(Records excerpted from a collection)
BEGIN

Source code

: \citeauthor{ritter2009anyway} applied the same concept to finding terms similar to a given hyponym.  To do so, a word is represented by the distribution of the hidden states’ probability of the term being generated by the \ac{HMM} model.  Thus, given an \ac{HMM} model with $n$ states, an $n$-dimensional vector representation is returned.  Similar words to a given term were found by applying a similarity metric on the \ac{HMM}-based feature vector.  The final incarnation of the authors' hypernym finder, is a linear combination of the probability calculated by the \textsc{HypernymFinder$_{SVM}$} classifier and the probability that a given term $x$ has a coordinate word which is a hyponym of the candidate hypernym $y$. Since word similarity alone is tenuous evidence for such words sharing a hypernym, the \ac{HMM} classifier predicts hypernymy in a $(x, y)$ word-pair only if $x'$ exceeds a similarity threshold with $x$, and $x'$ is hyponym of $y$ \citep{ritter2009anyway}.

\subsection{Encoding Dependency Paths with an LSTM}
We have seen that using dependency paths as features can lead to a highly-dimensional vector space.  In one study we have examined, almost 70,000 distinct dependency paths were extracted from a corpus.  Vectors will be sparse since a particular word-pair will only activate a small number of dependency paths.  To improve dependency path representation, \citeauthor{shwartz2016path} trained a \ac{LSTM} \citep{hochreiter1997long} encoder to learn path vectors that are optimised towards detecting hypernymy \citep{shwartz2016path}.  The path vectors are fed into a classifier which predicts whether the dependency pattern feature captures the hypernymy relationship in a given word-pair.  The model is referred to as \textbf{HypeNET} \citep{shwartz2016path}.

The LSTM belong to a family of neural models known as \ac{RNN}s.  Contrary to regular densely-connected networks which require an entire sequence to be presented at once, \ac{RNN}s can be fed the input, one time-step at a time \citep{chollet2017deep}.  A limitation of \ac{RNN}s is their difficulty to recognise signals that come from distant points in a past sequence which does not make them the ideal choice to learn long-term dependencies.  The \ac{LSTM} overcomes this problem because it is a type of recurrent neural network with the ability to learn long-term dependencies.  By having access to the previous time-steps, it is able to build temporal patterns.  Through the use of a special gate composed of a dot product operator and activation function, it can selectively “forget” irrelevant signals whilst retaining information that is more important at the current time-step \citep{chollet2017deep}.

END

Within the data above, the lines from the one with "Dependency Paths with" to the one with "We have seen" must be repeated exactly; no other line belongs in the answer.

\subsection{Encoding Dependency Paths with an LSTM}
We have seen that using dependency paths as features can lead to a highly-dimensional vector space.  In one study we have examined, almost 70,000 distinct dependency paths were extracted from a corpus.  Vectors will be sparse since a particular word-pair will only activate a small number of dependency paths.  To improve dependency path representation, \citeauthor{shwartz2016path} trained a \ac{LSTM} \citep{hochreiter1997long} encoder to learn path vectors that are optimised towards detecting hypernymy \citep{shwartz2016path}.  The path vectors are fed into a classifier which predicts whether the dependency pattern feature captures the hypernymy relationship in a given word-pair.  The model is referred to as \textbf{HypeNET} \citep{shwartz2016path}.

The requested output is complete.